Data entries
⁂

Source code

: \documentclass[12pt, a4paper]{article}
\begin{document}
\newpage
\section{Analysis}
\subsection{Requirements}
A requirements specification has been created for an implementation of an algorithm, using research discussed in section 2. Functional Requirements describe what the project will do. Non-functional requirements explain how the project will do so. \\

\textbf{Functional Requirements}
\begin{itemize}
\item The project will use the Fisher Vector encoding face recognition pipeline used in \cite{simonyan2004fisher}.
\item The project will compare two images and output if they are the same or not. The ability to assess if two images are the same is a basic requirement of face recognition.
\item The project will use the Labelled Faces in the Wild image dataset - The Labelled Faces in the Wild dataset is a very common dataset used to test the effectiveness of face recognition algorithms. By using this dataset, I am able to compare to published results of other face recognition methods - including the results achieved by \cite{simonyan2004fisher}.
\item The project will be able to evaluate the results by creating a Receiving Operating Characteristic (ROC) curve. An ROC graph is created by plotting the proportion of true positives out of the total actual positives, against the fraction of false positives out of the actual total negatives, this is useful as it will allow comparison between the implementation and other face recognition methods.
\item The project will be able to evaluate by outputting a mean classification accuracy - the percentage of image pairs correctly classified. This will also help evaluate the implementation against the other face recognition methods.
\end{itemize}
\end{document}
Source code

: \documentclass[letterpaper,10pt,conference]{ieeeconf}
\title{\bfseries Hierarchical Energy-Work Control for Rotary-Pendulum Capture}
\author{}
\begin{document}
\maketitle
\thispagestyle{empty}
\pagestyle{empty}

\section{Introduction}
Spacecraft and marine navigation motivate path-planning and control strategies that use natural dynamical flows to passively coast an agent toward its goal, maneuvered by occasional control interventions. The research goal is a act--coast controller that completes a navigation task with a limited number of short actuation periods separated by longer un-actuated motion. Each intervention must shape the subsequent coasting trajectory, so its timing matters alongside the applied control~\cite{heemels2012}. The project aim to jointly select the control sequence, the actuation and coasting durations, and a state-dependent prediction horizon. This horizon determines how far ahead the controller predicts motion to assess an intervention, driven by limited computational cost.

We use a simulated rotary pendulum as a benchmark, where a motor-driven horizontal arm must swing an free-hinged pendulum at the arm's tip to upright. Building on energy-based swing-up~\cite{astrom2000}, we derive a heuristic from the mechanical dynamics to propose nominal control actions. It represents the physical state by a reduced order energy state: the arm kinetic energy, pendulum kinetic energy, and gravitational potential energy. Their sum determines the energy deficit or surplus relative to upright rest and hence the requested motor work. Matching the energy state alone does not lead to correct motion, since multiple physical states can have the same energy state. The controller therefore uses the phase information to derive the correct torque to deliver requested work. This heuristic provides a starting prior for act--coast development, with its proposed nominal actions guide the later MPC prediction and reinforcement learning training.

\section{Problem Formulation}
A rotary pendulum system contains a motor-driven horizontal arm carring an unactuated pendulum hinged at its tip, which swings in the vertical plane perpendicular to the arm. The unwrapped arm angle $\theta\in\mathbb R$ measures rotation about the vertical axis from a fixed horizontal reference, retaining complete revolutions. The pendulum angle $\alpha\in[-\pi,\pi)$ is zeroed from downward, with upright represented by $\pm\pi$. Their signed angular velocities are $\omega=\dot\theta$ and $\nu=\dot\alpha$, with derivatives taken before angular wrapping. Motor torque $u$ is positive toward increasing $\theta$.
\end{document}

⁂

The answer must be every line from the records above that contains the word "Requirements", copied in full.

• [Exercise answer]:
\subsection{Requirements}
A requirements specification has been created for an implementation of an algorithm, using research discussed in section 2. Functional Requirements describe what the project will do. Non-functional requirements explain how the project will do so. \\
\textbf{Functional Requirements}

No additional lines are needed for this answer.